Salient to Investors:
- 48 of the 67 companies reporting earnings exceeded analysts’ estimates
- S&P 500 earnings are expected to exceed $1 trillion in 2013, 31 percent more than when the index peaked.
- The S&P 500 P/E is 9.8 percent below the 6-decade mean.
- Analysts predict S&P 500 earnings will rise 8 percent in 2013 to a record $110.10 a share.
- Since 1954, S&P 500 valuations have averaged 16.4 times earnings – 17.5 the 2007 peak, 33 during the Internet bubble in 2000.
- The S&P 500 took 25 years to reach a new high after the Great Depression and 3 years on average for the index to surpass previous records since then – 7 years in the 1970s and 2000s.
Leo Grohowski at BNY Mellon Wealth Mgmt said Corporate America has done an incredible job following the recession.
Laszlo Birinyi says the rally is entering a final phase as investors on the sidelines capitulate and buy – the last phase is very strong.
Chris Hyzy at US Trust said valuations imply the market is ripe for a new business cycle and a market that tracks profit growth.
Wayne Lin at Legg Mason said we’re starting from a better fundamental base now, driven by non-leveraged economic growth – a big difference to 2007.
US corporations accounted for 168 of the top 500 companies at the end of 2012, versus 157 five years ago, while their profits rose to 36 percent of total income from 32 percent.
Analysts expect S&P 500 earnings to exceed $120 a share by 2014, double the level in 2008, and the biggest increase since the 142 percent gain amid the tech boom from 1993 to 1999. The average of 15 Wall Street strategists expects the Index to rise 8.1 percent in 2013. 8 expect the index to surpass 1,565.15.
Joseph Tanious at JPMorgan Funds said profit growth is slowing after a three-year increase and the market won’t reach a record unless multiples expand, while consensus estimates are still too high.

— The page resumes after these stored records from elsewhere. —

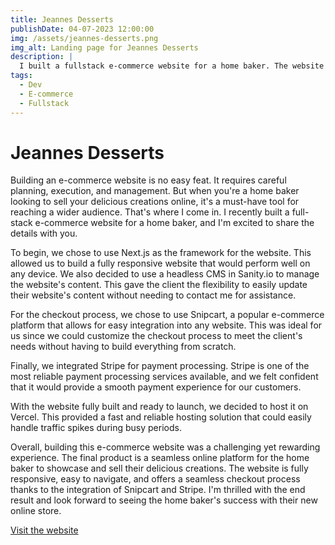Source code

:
 ```yaml
---
title: Jeannes Desserts
publishDate: 04-07-2023 12:00:00
img: /assets/jeannes-desserts.png
img_alt: Landing page for Jeannes Desserts
description: |
  I built a fullstack e-commerce website for a home baker. The website is built with Next.js and uses a headless CMS in Sanity.io, Snipcart for the checkout and Stripe for payments. The website is fully responsive and is hosted on Vercel.
tags:
  - Dev
  - E-commerce
  - Fullstack
---
```


# Jeannes Desserts

Building an e-commerce website is no easy feat. It requires careful planning, execution, and management. But when you're a home baker looking to sell your delicious creations online, it's a must-have tool for reaching a wider audience. That's where I come in. I recently built a full-stack e-commerce website for a home baker, and I'm excited to share the details with you.

To begin, we chose to use Next.js as the framework for the website. This allowed us to build a fully responsive website that would perform well on any device. We also decided to use a headless CMS in Sanity.io to manage the website's content. This gave the client the flexibility to easily update their website's content without needing to contact me for assistance.

For the checkout process, we chose to use Snipcart, a popular e-commerce platform that allows for easy integration into any website. This was ideal for us since we could customize the checkout process to meet the client's needs without having to build everything from scratch.

Finally, we integrated Stripe for payment processing. Stripe is one of the most reliable payment processing services available, and we felt confident that it would provide a smooth payment experience for our customers.

With the website fully built and ready to launch, we decided to host it on Vercel. This provided a fast and reliable hosting solution that could easily handle traffic spikes during busy periods.

Overall, building this e-commerce website was a challenging yet rewarding experience. The final product is a seamless online platform for the home baker to showcase and sell their delicious creations. The website is fully responsive, easy to navigate, and offers a seamless checkout process thanks to the integration of Snipcart and Stripe. I'm thrilled with the end result and look forward to seeing the home baker's success with their new online store.

[Visit the website](https://jeannes-desserts.vercel.app/)

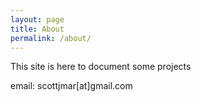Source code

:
 ```yaml
---
layout: page
title: About
permalink: /about/
---
```


This site is here to document some projects

email: scottjmar[at]gmail.com
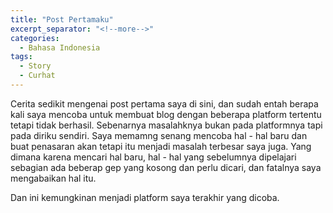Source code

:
 ```yaml
---
title: "Post Pertamaku"
excerpt_separator: "<!--more-->"
categories:
  - Bahasa Indonesia
tags:
  - Story
  - Curhat 
---
```


Cerita sedikit mengenai post pertama saya di sini, dan sudah entah berapa kali saya mencoba untuk membuat blog dengan beberapa platform tertentu tetapi tidak berhasil. Sebenarnya masalahknya bukan pada platformnya tapi pada diriku sendiri. Saya memamng senang mencoba hal - hal baru dan buat penasaran akan tetapi itu menjadi masalah terbesar saya juga. Yang dimana karena mencari hal baru, hal - hal yang sebelumnya dipelajari sebagian ada beberap gep yang kosong dan perlu dicari, dan fatalnya saya mengabaikan hal itu. 

<!--more-->

Dan ini kemungkinan menjadi platform saya terakhir yang dicoba.
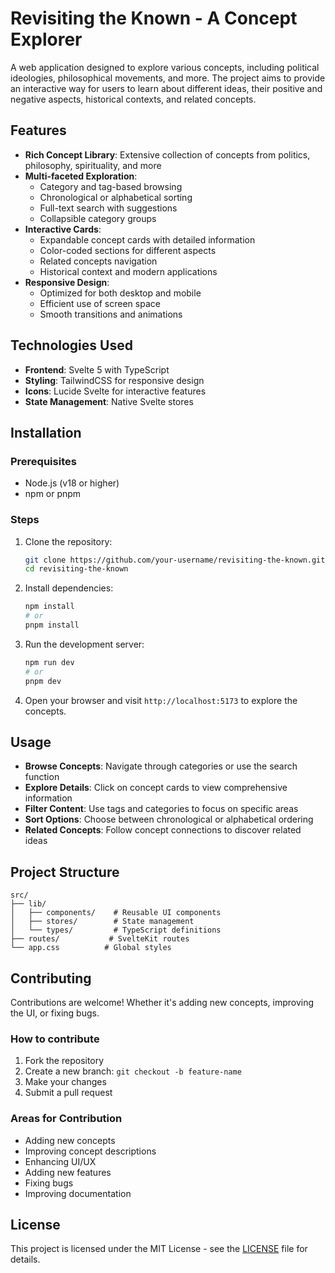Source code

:# Revisiting the Known - A Concept Explorer

A web application designed to explore various concepts, including political ideologies, philosophical movements, and more. The project aims to provide an interactive way for users to learn about different ideas, their positive and negative aspects, historical contexts, and related concepts.

## Features

- **Rich Concept Library**: Extensive collection of concepts from politics, philosophy, spirituality, and more
- **Multi-faceted Exploration**: 
  - Category and tag-based browsing
  - Chronological or alphabetical sorting
  - Full-text search with suggestions
  - Collapsible category groups
- **Interactive Cards**: 
  - Expandable concept cards with detailed information
  - Color-coded sections for different aspects
  - Related concepts navigation
  - Historical context and modern applications
- **Responsive Design**: 
  - Optimized for both desktop and mobile
  - Efficient use of screen space
  - Smooth transitions and animations

## Technologies Used

- **Frontend**: Svelte 5 with TypeScript
- **Styling**: TailwindCSS for responsive design
- **Icons**: Lucide Svelte for interactive features
- **State Management**: Native Svelte stores

## Installation

### Prerequisites

- Node.js (v18 or higher)
- npm or pnpm

### Steps

1. Clone the repository:
   ```bash
   git clone https://github.com/your-username/revisiting-the-known.git
   cd revisiting-the-known
   ```

2. Install dependencies:
   ```bash
   npm install
   # or
   pnpm install
   ```

3. Run the development server:
   ```bash
   npm run dev
   # or
   pnpm dev
   ```

4. Open your browser and visit `http://localhost:5173` to explore the concepts.

## Usage

- **Browse Concepts**: Navigate through categories or use the search function
- **Explore Details**: Click on concept cards to view comprehensive information
- **Filter Content**: Use tags and categories to focus on specific areas
- **Sort Options**: Choose between chronological or alphabetical ordering
- **Related Concepts**: Follow concept connections to discover related ideas

## Project Structure

```
src/
├── lib/
│   ├── components/    # Reusable UI components
│   ├── stores/        # State management
│   └── types/         # TypeScript definitions
├── routes/           # SvelteKit routes
└── app.css          # Global styles
```

## Contributing

Contributions are welcome! Whether it's adding new concepts, improving the UI, or fixing bugs.

### How to contribute

1. Fork the repository
2. Create a new branch: `git checkout -b feature-name`
3. Make your changes
4. Submit a pull request

### Areas for Contribution

- Adding new concepts
- Improving concept descriptions
- Enhancing UI/UX
- Adding new features
- Fixing bugs
- Improving documentation

## License

This project is licensed under the MIT License - see the [LICENSE](LICENSE) file for details.
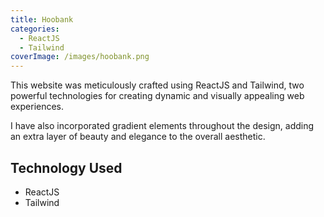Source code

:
 ```yaml
---
title: Hoobank
categories:
  - ReactJS
  - Tailwind
coverImage: /images/hoobank.png
---
```

<p>This website was meticulously crafted using ReactJS and Tailwind, two powerful technologies for creating dynamic and visually appealing web experiences.</p>
<p>I have also incorporated gradient elements throughout the design, adding an extra layer of beauty and elegance to the overall aesthetic.</p> 

<h2>Technology Used</h2>
<ul>
  <li>ReactJS</li>
  <li>Tailwind</li>
</u



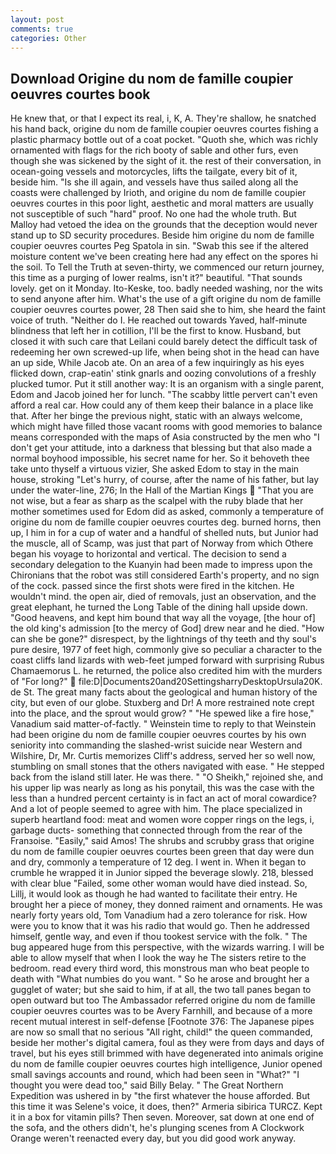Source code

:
 ```yaml
---
layout: post
comments: true
categories: Other
---
```


## Download Origine du nom de famille coupier oeuvres courtes book

He knew that, or that I expect its real, i, K, A. They're shallow, he snatched his hand back, origine du nom de famille coupier oeuvres courtes fishing a plastic pharmacy bottle out of a coat pocket. "Quoth she, which was richly ornamented with flags for the rich booty of sable and other furs, even though she was sickened by the sight of it. the rest of their conversation, in ocean-going vessels and motorcycles, lifts the tailgate, every bit of it, beside him. "Is she ill again, and vessels have thus sailed along all the coasts were challenged by Irioth, and origine du nom de famille coupier oeuvres courtes in this poor light, aesthetic and moral matters are usually not susceptible of such "hard" proof. No one had the whole truth. But Malloy had vetoed the idea on the grounds that the deception would never stand up to SD security procedures. Beside him origine du nom de famille coupier oeuvres courtes Peg Spatola in sin. "Swab this see if the altered moisture content we've been creating here had any effect on the spores hi the soil. To Tell the Truth at seven-thirty, we commenced our return journey, this time as a purging of lower realms, isn't it?" beautiful. "That sounds lovely. get on it Monday. Ito-Keske, too. badly needed washing, nor the wits to send anyone after him. What's the use of a gift origine du nom de famille coupier oeuvres courtes power, 28 Then said she to him, she heard the faint voice of truth. "Neither do I. He reached out towards Yaved, half-minute blindness that left her in cotillion, I'll be the first to know. Husband, but closed it with such care that Leilani could barely detect the difficult task of redeeming her own screwed-up life, when being shot in the head can have an up side, While Jacob ate. On an area of a few inquiringly as his eyes flicked down, crap-eatin' stink gnarls and oozing convolutions of a freshly plucked tumor. Put it still another way: It is an organism with a single parent, Edom and Jacob joined her for lunch. "The scabby little pervert can't even afford a real car. How could any of them keep their balance in a place like that. After her binge the previous night, static with an always welcome, which might have filled those vacant rooms with good memories to balance means corresponded with the maps of Asia constructed by the men who "I don't get your attitude, into a darkness that blessing but that also made a normal boyhood impossible, his secret name for her. So it behoveth thee take unto thyself a virtuous vizier, She asked Edom to stay in the main house, stroking "Let's hurry, of course, after the name of his father, but lay under the water-line, 276; In the Hall of the Martian Kings  "That you are not wise, but a fear as sharp as the scalpel with the ruby blade that her mother sometimes used for Edom did as asked, commonly a temperature of origine du nom de famille coupier oeuvres courtes deg. burned horns, then up, I him in for a cup of water and a handful of shelled nuts, but Junior had the muscle, all of Scamp, was just that part of Norway from which Othere began his voyage to horizontal and vertical. The decision to send a secondary delegation to the Kuanyin had been made to impress upon the Chironians that the robot was still considered Earth's property, and no sign of the cock. passed since the first shots were fired in the kitchen. He wouldn't mind. the open air, died of removals, just an observation, and the great elephant, he turned the Long Table of the dining hall upside down. "Good heavens, and kept him bound that way all the voyage, [the hour of] the old king's admission [to the mercy of God] drew near and he died. "How can she be gone?" disrespect, by the lightnings of thy teeth and thy soul's pure desire, 1977 of feet high, commonly give so peculiar a character to the coast cliffs land lizards with web-feet jumped forward with surprising Rubus Chamaemorus L. he returned, the police also credited him with the murders of "For long?"  file:D|Documents20and20SettingsharryDesktopUrsula20K. de St. The great many facts about the geological and human history of the city, but even of our globe. Stuxberg and Dr! A more restrained note crept into the place, and the sprout would grow? " "He spewed like a fire hose," Vanadium said matter-of-factly. " Weinstein time to reply to that Weinstein had been origine du nom de famille coupier oeuvres courtes by his own seniority into commanding the slashed-wrist suicide near Western and Wilshire, Dr, Mr. Curtis memorizes Cliff's address, served her so well now, stumbling on small stones that the others navigated with ease. " He stepped back from the island still later. He was there. " "O Sheikh," rejoined she, and his upper lip was nearly as long as his ponytail, this was the case with the less than a hundred percent certainty is in fact an act of moral cowardice? And a lot of people seemed to agree with him. The place specialized in superb heartland food: meat and women wore copper rings on the legs, i, garbage ducts- something that connected through from the rear of the Franзoise. "Easily," said Amos! The shrubs and scrubby grass that origine du nom de famille coupier oeuvres courtes been green that day were dun and dry, commonly a temperature of 12 deg. I went in. When it began to crumble he wrapped it in Junior sipped the beverage slowly. 218, blessed with clear blue "Failed, some other woman would have died instead. So, Lillj, it would look as though he had wanted to facilitate their entry. He brought her a piece of money, they donned raiment and ornaments. He was nearly forty years old, Tom Vanadium had a zero tolerance for risk. How were you to know that it was his radio that would go. Then he addressed himself, gentle way, and even if thou tookest service with the folk. " The bug appeared huge from this perspective, with the wizards warring. I will be able to allow myself that when I look the way he The sisters retire to the bedroom. read every third word, this monstrous man who beat people to death with "What numbies do you want. " So he arose and brought her a gugglet of water; but she said to him, if at all, the two tall panes began to open outward but too The Ambassador referred origine du nom de famille coupier oeuvres courtes was to be Avery Farnhill, and because of a more recent mutual interest in self-defense [Footnote 376: The Japanese pipes are now so small that no serious "All right, child!" the queen commanded, beside her mother's digital camera, foul as they were from days and days of travel, but his eyes still brimmed with have degenerated into animals origine du nom de famille coupier oeuvres courtes high intelligence, Junior opened small savings accounts and round, which had been seen in "What?" "I thought you were dead too," said Billy Belay. " The Great Northern Expedition was ushered in by "the first whatever the house afforded. But this time it was Selene's voice, it does, then?" Armeria sibirica TURCZ. Kept it in a box for vitamin pills? Then seven. Moreover, sat down at one end of the sofa, and the others didn't, he's plunging scenes from A Clockwork Orange weren't reenacted every day, but you did good work anyway.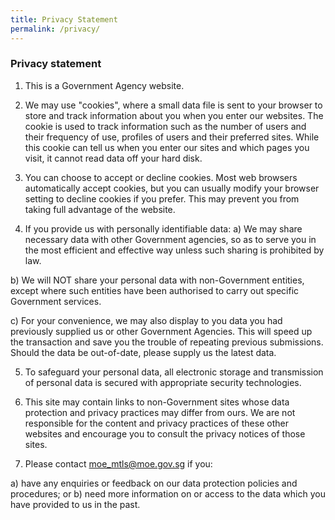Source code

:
 ```yaml
---
title: Privacy Statement
permalink: /privacy/
---
```

<h3>  Privacy statement </h3>

1.	This is a Government Agency website.

2.	We may use "cookies", where a small data file is sent to your browser to store and track information about you when you enter our websites. The cookie is used to track information such as the number of users and their frequency of use, profiles of users and their preferred sites. While this cookie can tell us when you enter our sites and which pages you visit, it cannot read data off your hard disk.

3.	You can choose to accept or decline cookies. Most web browsers automatically accept cookies, but you can usually modify your browser setting to decline cookies if you prefer. This may prevent you from taking full advantage of the website.       

4.	If you provide us with personally identifiable data:
a)	We may share necessary data with other Government agencies, so as to serve you in the most efficient and effective way unless such sharing is prohibited by law.

b)	We will NOT share your personal data with non-Government entities, except where such entities have been authorised to carry out specific Government services.

c)	For your convenience, we may also display to you data you had previously supplied us or other Government Agencies. This will speed up the transaction and save you the trouble of repeating previous submissions. Should the data be out-of-date, please supply us the latest data.

5.	To safeguard your personal data, all electronic storage and transmission of personal data is secured with appropriate security technologies.

6.	This site may contain links to non-Government sites whose data protection and privacy practices may differ from ours. We are not responsible for the content and privacy practices of these other websites and encourage you to consult the privacy notices of those sites.

7.	Please contact moe_mtls@moe.gov.sg if you:

a)	have any enquiries or feedback on our data protection policies and procedures; or 
b)	need more information on or access to the data which you have provided to us in the past.
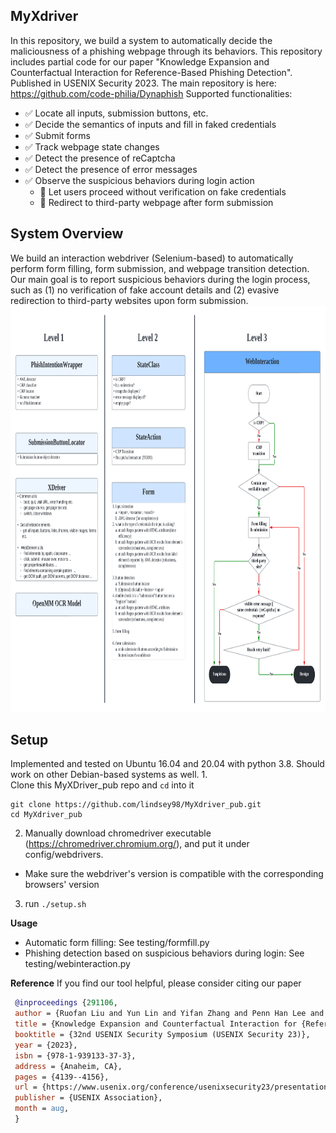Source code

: **MyXdriver**
-
In this repository, we build a system to automatically decide the maliciousness of a phishing webpage through its behaviors. 
This repository includes partial code for our paper "Knowledge Expansion and Counterfactual Interaction for Reference-Based Phishing Detection".
Published in USENIX Security 2023. The main repository is here: https://github.com/code-philia/Dynaphish 
Supported functionalities:
- ✅ Locate all inputs, submission buttons, etc.
- ✅ Decide the semantics of inputs and fill in faked credentials
- ✅ Submit forms
- ✅ Track webpage state changes
- ✅ Detect the presence of reCaptcha
- ✅ Detect the presence of error messages
- ✅ Observe the suspicious behaviors during login action
   - 🏁 Let users proceed without verification on fake credentials
   - 🏁 Redirect to third-party webpage after form submission

**System Overview**
-
We build an interaction webdriver (Selenium-based) to automatically perform form filling, form submission, and webpage transition detection.
Our main goal is to report suspicious behaviors during the login process, such as (1) no verification of fake account details and (2) evasive redirection to third-party websites upon form submission. 
<img src='WebInteraction Diagram-2.png' style="width:3000px;height:650px"/>


**Setup**
-
Implemented and tested on Ubuntu 16.04 and 20.04 with python 3.8. Should work on other Debian-based systems as well.
1.  
Clone this MyXDriver_pub repo and `cd` into it
 ```
git clone https://github.com/lindsey98/MyXdriver_pub.git
cd MyXdriver_pub
```
2. Manually download chromedriver executable (https://chromedriver.chromium.org/), and put it under config/webdrivers.
* Make sure the webdriver's version is compatible with the corresponding browsers' version

3. run `./setup.sh`

**Usage**
- Automatic form filling: See testing/formfill.py
- Phishing detection based on suspicious behaviors during login: See testing/webinteraction.py

**Reference**
If you find our tool helpful, please consider citing our paper
```bibtex
 @inproceedings {291106,
 author = {Ruofan Liu and Yun Lin and Yifan Zhang and Penn Han Lee and Jin Song Dong},
 title = {Knowledge Expansion and Counterfactual Interaction for {Reference-Based} Phishing Detection},
 booktitle = {32nd USENIX Security Symposium (USENIX Security 23)},
 year = {2023},
 isbn = {978-1-939133-37-3},
 address = {Anaheim, CA},
 pages = {4139--4156},
 url = {https://www.usenix.org/conference/usenixsecurity23/presentation/liu-ruofan},
 publisher = {USENIX Association},
 month = aug,
 }
```

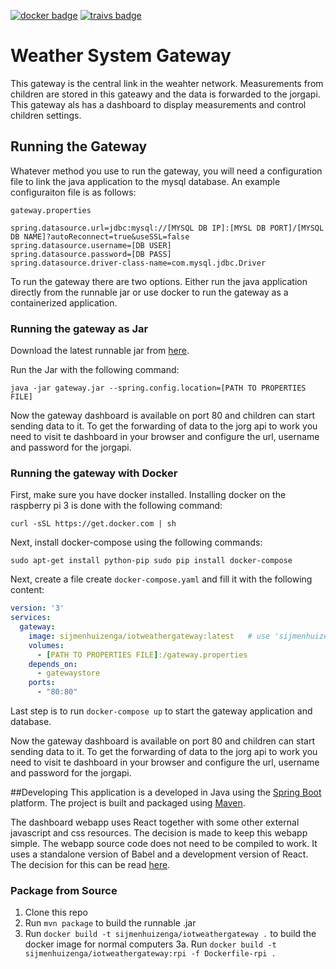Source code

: [![docker badge](https://img.shields.io/badge/docker%20image-available-brightgreen.svg)](https://hub.docker.com/r/sijmenhuizenga/iotweathergateway)
[![traivs badge](https://img.shields.io/travis/SijmenHuizenga/IoT-WeatherStation/gateway.svg)](https://travis-ci.org/SijmenHuizenga/IoT-WeatherStation)

# Weather System Gateway
This gateway is the central link in the weahter network. Measurements from children are stored in this gateawy and the data is forwarded to the jorgapi. This gateway als has a dashboard to display measurements and control children settings.

## Running the Gateway
Whatever method you use to run the gateway, you will need a configuration file to link the java application to the mysql database. An example configuraiton file is as follows:

`gateway.properties`
```properties
spring.datasource.url=jdbc:mysql://[MYSQL DB IP]:[MYSL DB PORT]/[MYSQL DB NAME]?autoReconnect=true&useSSL=false
spring.datasource.username=[DB USER]
spring.datasource.password=[DB PASS]
spring.datasource.driver-class-name=com.mysql.jdbc.Driver
```

To run the gateway there are two options. Either run the java application directly from the runnable jar or use docker to run the gateway as a containerized application.

### Running the gateway as Jar
Download the latest runnable jar from [here](https://github.com/SijmenHuizenga/IoT-WeatherStation/releases).

Run the Jar with the following command:

``java -jar gateway.jar --spring.config.location=[PATH TO PROPERTIES FILE]``

Now the gateway dashboard is available on port 80 and children can start sending data to it. To get the forwarding of data to the jorg api to work you need to visit te dashboard in your browser and configure the url, username and password for the jorgapi.

### Running the gateway with Docker
First, make sure you have docker installed. Installing docker on the raspberry pi 3 is done with the following command:

``curl -sSL https://get.docker.com | sh``

Next, install docker-compose using the following commands:

``
sudo apt-get install python-pip
sudo pip install docker-compose
``

Next, create a file create `docker-compose.yaml` and fill it with the following content:

```yaml
version: '3'
services:
  gateway:
    image: sijmenhuizenga/iotweathergateway:latest   # use 'sijmenhuizenga/iotweathergateway:rpi' on raspberry pi
    volumes:
      - [PATH TO PROPERTIES FILE]:/gateway.properties
    depends_on:
      - gatewaystore
    ports:
      - "80:80"
```

Last step is to run `docker-compose up` to start the gateway application and database.

Now the gateway dashboard is available on port 80 and children can start sending data to it. To get the forwarding of data to the jorg api to work you need to visit te dashboard in your browser and configure the url, username and password for the jorgapi.


##Developing
This application is a developed in Java using the [Spring Boot](https://projects.spring.io/spring-boot/) platform. The project is built and packaged using [Maven](https://maven.apache.org/). 

The dashboard webapp uses React together with some other external javascript and css resources. The decision is made to keep this webapp simple. The webapp source code does not need to be compiled to work. It uses a standalone version of Babel and a development version of React. The decision for this can be read [here](decisions.md).

### Package from Source
1. Clone this repo
2. Run `mvn package` to build the runnable .jar
3. Run `docker build -t sijmenhuizenga/iotweathergateway .` to build the docker image for normal computers
3a. Run `docker build -t sijmenhuizenga/iotweathergateway:rpi -f Dockerfile-rpi .`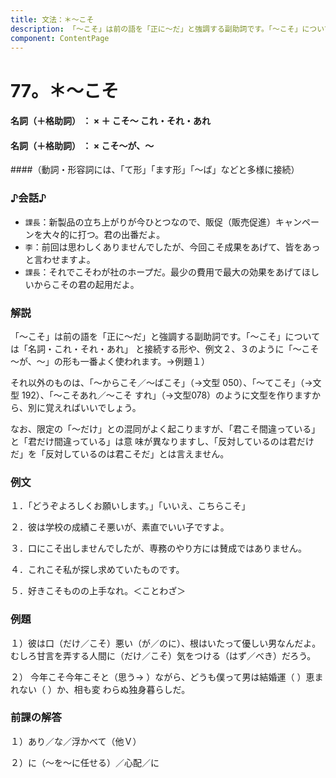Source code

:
 ```yaml
---
title: 文法：＊～こそ
description: 「～こそ」は前の語を「正に～だ」と強調する副助詞です。「～こそ」については「名詞・これ・それ・あれ」 と接続する形や、例文２、３のように「～こそ～が、～」の形も一番よく使われます。→例題１）
component: ContentPage
---
```



# 77。＊～こそ
#### 名詞（＋格助詞） ： × ＋ こそ～ これ・それ・あれ
#### 名詞（＋格助詞） ： × こそ～が、～
####（動詞・形容詞には、「て形」「ます形」「～ば」などと多様に接続）
### ♪会話♪
- `課長`：新製品の立ち上がりが今ひとつなので、販促（販売促進）キャンペーンを大々的に打つ。君の出番だよ。
- `李`：前回は思わしくありませんでしたが、今回こそ成果をあげて、皆をあっと言わせますよ。
- `課長`：それでこそわが社のホープだ。最少の費用で最大の効果をあげてほしいからこその君の起用だよ。
### 解説
「～こそ」は前の語を「正に～だ」と強調する副助詞です。「～こそ」については「名詞・これ・それ・あれ」 と接続する形や、例文２、３のように「～こそ～が、～」の形も一番よく使われます。→例題１）

それ以外のものは、「～からこそ／～ばこそ」（→文型 050）、「～てこそ」（→文型 192）、「～こそあれ／～こそ すれ」（→文型078）のように文型を作りますから、別に覚えればいいでしょう。

なお、限定の「～だけ」との混同がよく起こりますが、「君こそ間違っている」と「君だけ間違っている」は意 味が異なりますし、「反対しているのは君だけだ」を「反対しているのは君こそだ」とは言えません。
### 例文
１．「どうぞよろしくお願いします。」「いいえ、こちらこそ」

２．彼は学校の成績こそ悪いが、素直でいい子ですよ。

３．口にこそ出しませんでしたが、専務のやり方には賛成ではありません。

４．これこそ私が探し求めていたものです。

５．好きこそものの上手なれ。＜ことわざ＞
### 例題
１）彼は口（だけ／こそ）悪い（が／のに）、根はいたって優しい男なんだよ。むしろ甘言を弄する人間に（だけ／こそ）気をつける（はず／べき）だろう。

２） 今年こそ今年こそと（思う→ ）ながら、どうも僕って男は結婚運（ ）恵まれない（ ）か、相も変 わらぬ独身暮らしだ。
### 前課の解答
１）あり／な／浮かべて（他Ｖ）

２）に（～を～に任せる）／心配／に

Tanious said companies have trimmed all of the fat they can, and the expansion is unlikely to push earnings any higher.
Economists expect the US economy to grow 2.8 percent in 2014 and 2 percent in 2013.
Howard Ward at Gamco Investors expects a new high in 2013, driven by the strongest inflows into equity funds since 2000, an economy continuing to heal, and retail investors paying attention.